=== How to complete this task ===
Where the records below show a line containing "diagnostic tests have", start copying; end with the line containing "relate both questionnaires", and copy it too.

=== Supplied data ===
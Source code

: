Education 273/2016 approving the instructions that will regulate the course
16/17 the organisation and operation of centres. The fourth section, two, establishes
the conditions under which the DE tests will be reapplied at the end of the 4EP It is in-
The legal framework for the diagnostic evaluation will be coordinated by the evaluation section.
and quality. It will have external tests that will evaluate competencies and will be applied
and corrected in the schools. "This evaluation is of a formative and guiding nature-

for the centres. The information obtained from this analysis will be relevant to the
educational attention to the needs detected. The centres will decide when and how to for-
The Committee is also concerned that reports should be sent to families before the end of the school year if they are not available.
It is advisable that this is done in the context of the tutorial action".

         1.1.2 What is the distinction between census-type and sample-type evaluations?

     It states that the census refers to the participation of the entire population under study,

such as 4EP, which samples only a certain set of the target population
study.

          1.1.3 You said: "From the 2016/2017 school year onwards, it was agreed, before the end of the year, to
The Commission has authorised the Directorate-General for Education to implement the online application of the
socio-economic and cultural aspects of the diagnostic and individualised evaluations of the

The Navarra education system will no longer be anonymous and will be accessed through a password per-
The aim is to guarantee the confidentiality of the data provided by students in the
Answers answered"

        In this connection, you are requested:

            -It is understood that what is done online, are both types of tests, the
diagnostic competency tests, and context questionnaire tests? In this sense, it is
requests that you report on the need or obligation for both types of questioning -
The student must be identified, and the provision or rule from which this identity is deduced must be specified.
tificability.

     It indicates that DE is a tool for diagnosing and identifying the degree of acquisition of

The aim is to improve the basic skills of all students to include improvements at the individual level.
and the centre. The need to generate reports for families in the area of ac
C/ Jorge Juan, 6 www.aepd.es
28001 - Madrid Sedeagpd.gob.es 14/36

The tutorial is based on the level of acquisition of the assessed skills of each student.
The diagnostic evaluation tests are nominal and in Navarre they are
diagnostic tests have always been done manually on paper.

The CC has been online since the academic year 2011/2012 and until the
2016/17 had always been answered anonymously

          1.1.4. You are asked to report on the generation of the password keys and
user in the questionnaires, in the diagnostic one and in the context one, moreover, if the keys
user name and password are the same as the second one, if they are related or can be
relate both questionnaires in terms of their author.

* * *

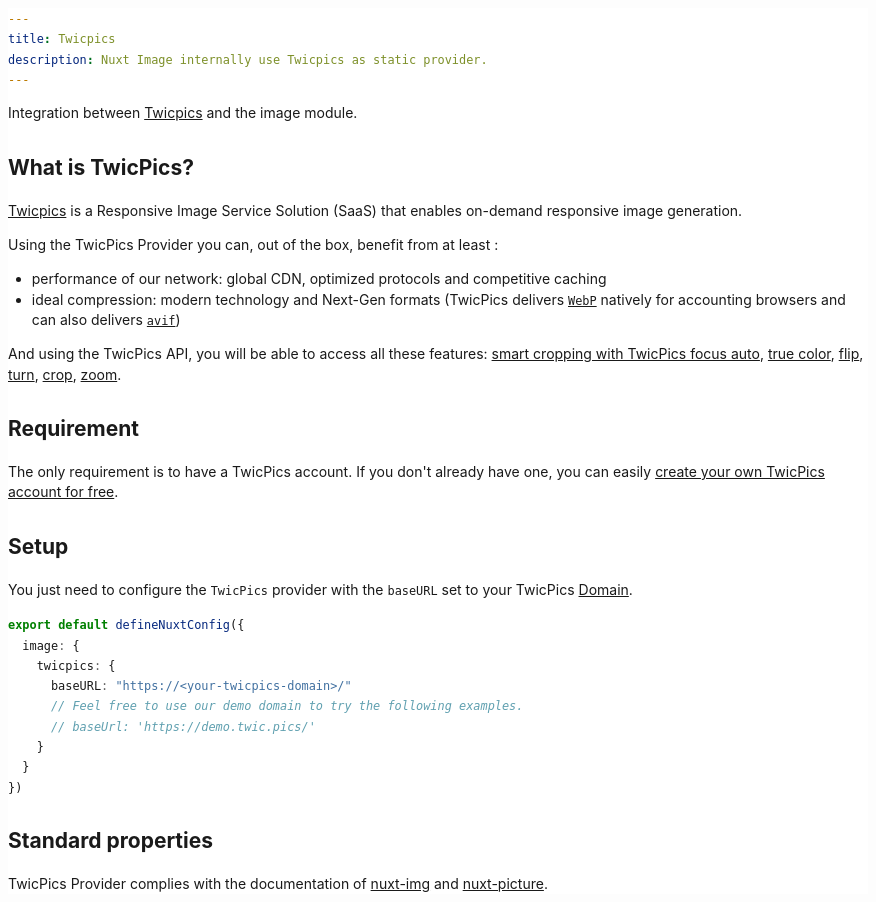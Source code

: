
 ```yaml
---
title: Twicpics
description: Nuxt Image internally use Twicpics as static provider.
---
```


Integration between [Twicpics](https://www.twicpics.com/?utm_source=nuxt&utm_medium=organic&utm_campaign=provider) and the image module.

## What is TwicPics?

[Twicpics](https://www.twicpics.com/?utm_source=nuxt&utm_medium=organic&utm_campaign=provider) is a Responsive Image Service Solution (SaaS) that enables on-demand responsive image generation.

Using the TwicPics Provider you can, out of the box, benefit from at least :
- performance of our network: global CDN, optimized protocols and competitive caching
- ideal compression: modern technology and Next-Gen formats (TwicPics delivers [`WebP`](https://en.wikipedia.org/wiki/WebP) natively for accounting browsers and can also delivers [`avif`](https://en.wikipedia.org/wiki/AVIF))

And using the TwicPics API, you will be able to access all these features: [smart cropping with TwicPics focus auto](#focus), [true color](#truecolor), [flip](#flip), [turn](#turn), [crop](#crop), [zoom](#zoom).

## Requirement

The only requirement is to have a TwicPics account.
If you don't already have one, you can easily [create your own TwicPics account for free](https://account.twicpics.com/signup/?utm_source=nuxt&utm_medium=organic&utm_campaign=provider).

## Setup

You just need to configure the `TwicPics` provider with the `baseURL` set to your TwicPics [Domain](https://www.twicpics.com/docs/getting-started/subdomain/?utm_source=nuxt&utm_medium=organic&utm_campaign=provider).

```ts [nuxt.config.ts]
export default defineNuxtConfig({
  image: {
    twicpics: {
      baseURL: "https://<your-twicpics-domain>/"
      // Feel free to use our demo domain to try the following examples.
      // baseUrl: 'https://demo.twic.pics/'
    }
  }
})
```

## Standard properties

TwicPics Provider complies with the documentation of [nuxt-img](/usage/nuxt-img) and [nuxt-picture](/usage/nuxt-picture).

---

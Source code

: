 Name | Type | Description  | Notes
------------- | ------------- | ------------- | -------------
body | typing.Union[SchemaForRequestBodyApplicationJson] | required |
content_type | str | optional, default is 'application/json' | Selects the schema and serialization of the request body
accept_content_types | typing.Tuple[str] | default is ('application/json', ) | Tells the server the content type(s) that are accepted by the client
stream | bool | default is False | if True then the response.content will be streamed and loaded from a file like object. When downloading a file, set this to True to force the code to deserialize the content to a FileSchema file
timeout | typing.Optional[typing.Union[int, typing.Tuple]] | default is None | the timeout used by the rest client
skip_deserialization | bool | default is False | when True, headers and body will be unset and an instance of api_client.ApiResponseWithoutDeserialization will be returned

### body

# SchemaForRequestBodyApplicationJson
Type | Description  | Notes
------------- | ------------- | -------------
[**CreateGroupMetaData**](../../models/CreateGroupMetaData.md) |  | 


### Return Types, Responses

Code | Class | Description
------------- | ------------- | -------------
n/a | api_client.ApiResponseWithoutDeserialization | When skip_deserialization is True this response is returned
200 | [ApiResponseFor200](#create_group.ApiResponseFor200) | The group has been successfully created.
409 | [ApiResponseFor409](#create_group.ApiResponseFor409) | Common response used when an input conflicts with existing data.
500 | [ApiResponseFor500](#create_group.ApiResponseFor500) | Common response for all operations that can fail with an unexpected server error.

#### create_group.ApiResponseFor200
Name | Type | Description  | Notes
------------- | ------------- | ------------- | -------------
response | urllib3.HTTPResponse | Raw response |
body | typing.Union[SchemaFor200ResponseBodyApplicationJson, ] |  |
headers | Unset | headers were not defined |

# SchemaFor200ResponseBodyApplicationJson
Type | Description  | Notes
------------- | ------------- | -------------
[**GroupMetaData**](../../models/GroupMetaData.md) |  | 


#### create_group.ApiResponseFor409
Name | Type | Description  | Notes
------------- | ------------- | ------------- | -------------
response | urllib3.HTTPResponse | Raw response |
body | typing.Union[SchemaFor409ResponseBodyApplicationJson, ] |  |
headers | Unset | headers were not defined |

=== Result of this task ===
diagnostic tests have always been done manually on paper.

The CC has been online since the academic year 2011/2012 and until the
2016/17 had always been answered anonymously

          1.1.4. You are asked to report on the generation of the password keys and
user in the questionnaires, in the diagnostic one and in the context one, moreover, if the keys
user name and password are the same as the second one, if they are related or can be
relate both questionnaires in terms of their author.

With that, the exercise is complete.